For operators, this margin recalibration matters. A sustained move from 70%+ EBITDA margins to the mid-60s range suggests tighter long-term pricing flexibility particularly as regulated exposure increases.

Europe Contracts as Regulatory Pressure Intensifies

Europe remains Evolution’s largest revenue source but showed continued weakness in Q4.

Revenue by customer location declined both sequentially and year-on-year in Europe, reflecting what management described as “unfavorable regulatory movements.”

Regulated market share rose to 47% of revenues in Q4, up from 41% a year earlier. While strategically aligned with long-term compliance, this six-point mix shift structurally pressures margins, as regulated revenue typically carries lower yield than grey-market exposure.

The ongoing UK Gambling Commission licence review adds further uncertainty heading into 2026, reinforcing Europe as the key regulatory swing factor.

US Expansion Becomes Strategic Priority

North America continued to grow during the quarter, with Evolution reiterating its focus on the US as a primary growth engine.
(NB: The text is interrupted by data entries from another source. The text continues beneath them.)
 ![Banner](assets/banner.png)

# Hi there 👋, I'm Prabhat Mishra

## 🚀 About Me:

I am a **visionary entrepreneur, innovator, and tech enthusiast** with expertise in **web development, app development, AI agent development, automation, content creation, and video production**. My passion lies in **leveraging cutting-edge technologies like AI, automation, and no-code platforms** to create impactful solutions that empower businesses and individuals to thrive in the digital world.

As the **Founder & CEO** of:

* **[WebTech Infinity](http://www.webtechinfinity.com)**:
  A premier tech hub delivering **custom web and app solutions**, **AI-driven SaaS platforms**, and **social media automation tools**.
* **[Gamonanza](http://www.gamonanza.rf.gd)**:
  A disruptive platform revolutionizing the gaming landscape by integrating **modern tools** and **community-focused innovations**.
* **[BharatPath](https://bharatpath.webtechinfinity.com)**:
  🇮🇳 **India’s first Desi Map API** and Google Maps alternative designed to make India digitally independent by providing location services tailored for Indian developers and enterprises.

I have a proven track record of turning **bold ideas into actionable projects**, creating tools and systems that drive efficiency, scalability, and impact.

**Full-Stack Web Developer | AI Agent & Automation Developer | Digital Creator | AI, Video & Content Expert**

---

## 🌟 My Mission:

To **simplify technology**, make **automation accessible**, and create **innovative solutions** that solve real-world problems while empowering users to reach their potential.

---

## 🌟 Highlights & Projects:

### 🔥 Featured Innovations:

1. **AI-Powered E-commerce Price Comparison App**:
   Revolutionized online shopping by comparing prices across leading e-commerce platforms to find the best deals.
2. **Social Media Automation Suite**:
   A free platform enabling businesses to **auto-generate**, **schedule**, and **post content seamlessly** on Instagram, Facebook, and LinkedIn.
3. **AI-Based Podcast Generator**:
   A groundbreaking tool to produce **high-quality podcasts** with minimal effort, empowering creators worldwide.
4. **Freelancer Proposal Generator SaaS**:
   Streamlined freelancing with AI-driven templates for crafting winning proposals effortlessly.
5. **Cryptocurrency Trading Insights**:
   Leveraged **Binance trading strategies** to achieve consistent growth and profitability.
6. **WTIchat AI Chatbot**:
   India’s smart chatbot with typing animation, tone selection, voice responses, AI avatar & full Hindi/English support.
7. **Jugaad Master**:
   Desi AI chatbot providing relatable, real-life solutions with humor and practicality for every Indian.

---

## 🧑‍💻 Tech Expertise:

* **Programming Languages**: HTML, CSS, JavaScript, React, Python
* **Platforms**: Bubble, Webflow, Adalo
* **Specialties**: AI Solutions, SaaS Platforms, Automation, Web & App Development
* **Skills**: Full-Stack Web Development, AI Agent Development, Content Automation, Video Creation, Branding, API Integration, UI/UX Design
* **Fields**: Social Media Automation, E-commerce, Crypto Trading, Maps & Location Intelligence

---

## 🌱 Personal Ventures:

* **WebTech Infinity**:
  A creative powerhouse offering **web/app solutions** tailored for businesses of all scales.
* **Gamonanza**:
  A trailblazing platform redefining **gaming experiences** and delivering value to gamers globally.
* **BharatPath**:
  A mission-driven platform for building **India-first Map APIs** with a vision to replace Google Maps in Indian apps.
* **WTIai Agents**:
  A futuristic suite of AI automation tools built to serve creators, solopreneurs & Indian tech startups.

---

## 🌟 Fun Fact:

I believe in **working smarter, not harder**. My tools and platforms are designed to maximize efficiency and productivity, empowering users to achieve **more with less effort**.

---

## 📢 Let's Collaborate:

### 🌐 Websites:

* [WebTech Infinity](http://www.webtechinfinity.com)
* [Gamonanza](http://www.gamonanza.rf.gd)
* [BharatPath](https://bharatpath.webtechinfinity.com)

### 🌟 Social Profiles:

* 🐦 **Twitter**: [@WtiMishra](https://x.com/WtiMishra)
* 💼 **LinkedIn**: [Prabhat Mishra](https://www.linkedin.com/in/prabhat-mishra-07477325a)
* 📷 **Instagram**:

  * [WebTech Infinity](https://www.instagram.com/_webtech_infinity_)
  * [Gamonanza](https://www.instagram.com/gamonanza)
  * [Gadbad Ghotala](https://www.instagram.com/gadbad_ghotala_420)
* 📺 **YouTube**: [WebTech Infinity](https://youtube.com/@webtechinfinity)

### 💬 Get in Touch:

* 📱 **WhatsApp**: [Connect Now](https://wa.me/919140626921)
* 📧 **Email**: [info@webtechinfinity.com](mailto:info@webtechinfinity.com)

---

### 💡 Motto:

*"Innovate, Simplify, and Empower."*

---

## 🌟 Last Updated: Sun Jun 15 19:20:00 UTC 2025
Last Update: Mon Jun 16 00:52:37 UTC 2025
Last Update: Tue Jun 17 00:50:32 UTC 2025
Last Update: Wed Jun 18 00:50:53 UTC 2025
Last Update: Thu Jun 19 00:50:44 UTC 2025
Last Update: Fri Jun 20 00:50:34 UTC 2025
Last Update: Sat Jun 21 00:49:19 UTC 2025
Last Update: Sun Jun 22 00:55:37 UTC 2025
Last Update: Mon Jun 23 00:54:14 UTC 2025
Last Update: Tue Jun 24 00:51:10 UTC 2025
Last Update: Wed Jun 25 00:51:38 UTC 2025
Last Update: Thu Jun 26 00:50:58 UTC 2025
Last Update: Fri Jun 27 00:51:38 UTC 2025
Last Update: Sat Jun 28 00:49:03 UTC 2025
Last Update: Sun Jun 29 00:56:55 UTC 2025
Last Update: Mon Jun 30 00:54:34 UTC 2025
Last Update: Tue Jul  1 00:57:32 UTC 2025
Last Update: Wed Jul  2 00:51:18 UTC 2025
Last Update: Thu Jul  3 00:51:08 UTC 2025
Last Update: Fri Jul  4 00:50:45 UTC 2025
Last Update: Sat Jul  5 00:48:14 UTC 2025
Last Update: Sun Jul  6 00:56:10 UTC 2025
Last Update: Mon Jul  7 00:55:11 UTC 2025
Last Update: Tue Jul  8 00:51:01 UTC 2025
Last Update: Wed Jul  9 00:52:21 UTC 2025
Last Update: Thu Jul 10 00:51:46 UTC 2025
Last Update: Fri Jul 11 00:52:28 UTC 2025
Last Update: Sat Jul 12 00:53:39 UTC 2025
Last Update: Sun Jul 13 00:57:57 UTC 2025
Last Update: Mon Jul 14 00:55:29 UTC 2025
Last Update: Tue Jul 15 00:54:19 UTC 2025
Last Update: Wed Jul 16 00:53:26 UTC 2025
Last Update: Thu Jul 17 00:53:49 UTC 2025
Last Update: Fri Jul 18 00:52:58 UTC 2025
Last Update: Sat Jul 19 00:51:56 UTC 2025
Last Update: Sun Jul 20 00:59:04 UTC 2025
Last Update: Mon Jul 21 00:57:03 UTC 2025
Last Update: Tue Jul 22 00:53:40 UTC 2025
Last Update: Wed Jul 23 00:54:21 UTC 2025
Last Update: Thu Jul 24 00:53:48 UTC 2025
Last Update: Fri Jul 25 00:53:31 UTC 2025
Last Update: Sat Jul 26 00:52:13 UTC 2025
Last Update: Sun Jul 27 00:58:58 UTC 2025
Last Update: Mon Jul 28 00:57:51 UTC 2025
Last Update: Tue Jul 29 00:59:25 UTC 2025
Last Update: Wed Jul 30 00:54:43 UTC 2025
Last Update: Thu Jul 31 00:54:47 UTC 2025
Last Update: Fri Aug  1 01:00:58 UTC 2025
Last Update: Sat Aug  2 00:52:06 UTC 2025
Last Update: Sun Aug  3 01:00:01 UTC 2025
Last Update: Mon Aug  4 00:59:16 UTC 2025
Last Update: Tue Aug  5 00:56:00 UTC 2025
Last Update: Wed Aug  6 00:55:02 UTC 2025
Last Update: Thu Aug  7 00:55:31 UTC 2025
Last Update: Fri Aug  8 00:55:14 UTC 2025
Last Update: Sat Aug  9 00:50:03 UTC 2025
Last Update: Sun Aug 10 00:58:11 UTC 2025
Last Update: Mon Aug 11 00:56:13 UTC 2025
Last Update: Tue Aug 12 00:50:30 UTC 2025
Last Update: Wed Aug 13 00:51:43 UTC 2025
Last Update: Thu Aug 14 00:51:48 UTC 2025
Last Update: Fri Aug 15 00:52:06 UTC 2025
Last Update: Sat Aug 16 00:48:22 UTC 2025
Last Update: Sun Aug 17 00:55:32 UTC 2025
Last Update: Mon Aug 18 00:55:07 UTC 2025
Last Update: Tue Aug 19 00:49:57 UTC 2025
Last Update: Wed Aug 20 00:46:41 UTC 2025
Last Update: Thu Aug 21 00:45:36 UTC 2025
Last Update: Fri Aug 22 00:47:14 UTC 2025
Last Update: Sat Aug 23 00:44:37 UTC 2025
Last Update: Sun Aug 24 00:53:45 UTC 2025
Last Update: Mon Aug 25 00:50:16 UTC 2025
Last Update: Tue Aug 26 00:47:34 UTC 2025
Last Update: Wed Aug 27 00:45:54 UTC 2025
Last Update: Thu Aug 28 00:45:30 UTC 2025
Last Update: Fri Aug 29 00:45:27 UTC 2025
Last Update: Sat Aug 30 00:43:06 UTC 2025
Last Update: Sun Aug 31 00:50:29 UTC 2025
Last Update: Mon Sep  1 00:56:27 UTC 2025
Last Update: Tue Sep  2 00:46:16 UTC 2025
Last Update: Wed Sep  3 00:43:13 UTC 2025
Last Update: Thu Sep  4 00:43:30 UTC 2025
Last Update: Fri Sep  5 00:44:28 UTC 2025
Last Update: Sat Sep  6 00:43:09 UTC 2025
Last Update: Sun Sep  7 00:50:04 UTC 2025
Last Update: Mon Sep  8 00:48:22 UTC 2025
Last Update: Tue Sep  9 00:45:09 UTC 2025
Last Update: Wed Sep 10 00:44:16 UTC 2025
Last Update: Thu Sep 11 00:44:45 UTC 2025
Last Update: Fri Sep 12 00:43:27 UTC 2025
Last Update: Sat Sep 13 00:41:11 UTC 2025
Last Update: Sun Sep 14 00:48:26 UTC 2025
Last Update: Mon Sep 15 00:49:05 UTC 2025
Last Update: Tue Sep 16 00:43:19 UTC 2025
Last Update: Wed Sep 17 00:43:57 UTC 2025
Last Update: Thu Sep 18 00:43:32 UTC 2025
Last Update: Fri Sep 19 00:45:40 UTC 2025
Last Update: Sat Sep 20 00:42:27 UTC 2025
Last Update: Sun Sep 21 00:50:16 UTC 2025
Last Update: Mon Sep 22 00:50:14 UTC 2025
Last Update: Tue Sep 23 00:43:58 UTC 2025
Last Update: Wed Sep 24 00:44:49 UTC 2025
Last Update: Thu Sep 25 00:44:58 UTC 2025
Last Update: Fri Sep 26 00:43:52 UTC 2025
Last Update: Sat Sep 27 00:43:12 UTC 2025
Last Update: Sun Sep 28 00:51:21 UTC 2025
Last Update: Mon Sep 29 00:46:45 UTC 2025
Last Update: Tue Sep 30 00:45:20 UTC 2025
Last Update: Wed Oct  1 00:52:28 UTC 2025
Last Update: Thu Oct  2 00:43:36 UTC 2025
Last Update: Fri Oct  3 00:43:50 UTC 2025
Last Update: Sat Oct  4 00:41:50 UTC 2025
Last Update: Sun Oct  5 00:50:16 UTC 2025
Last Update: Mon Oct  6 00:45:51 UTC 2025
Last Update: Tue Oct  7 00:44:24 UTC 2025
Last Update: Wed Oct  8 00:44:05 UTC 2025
The company relaunched its Ezugi brand in New Jersey and announced a new studio in Grand Rapids to support Michigan expansion, signalling a multi-brand strategy aimed at increasing Live penetration across regulated US states.

Live casino remains Evolution’s structural core, generating €1.77bn in full-year revenue versus €294m from RNG. The supplier’s earnings profile remains heavily dependent on sustaining Live dominance as the US market matures.

Asia Rebounds, Latin America Builds

Asia showed sequential improvement in Q4, while IP-based revenue data indicates the region remains a significant underlying contributor despite volatility, while Latin America delivered year-on-year gains overall, although Q4 customer-location revenues declined sequentially to €50.3m (page 5), reflecting quarter-to-quarter volatility despite Brazil’s regulatory momentum.

However, IP-based revenue data shows Asia remains a significant contributor when measured by player activity, underlining the complexity between customer domicile reporting and underlying player geography.

Africa and other markets also continued to expand, reinforcing Evolution’s diversification outside Europe.

Customer Concentration Improves

The five largest customers accounted for 39% of 2025 revenues, down from 46% in 2024. The largest single customer represented 12%.

This declining concentration reduces counterparty risk and strengthens Evolution’s negotiating position with Tier 1 operators, particularly as the supplier scales further in regulated jurisdictions.

Capital Allocation Remains Aggressive

Operating cash flow reached €1.26bn. Evolution returned €572.5m in dividends and repurchased €500.2m of shares during the year.

With €818m in cash at year-end and an equity ratio of 73.8%, the balance sheet remains robust, supporting continued studio investment and optionality for further M&A.

The pending acquisition of Galaxy Gaming remains incomplete, but would strengthen proprietary table game IP if finalised.

Strategic Outlook

Evolution enters 2026 facing three defining dynamics:

  • Structural margin recalibration amid a rising regulated revenue mix
  • Accelerated US studio expansion and multi-brand positioning
  • Increased compliance exposure reducing grey-market volatility

Growth has slowed from historic highs, but scale advantages, global studio footprint and Live vertical dominance remain intact.

The key question for 2026 is whether the current ~66% EBITDA margin profile represents a new normal as regulated exposure rises, or if scale efficiencies can restore expansion.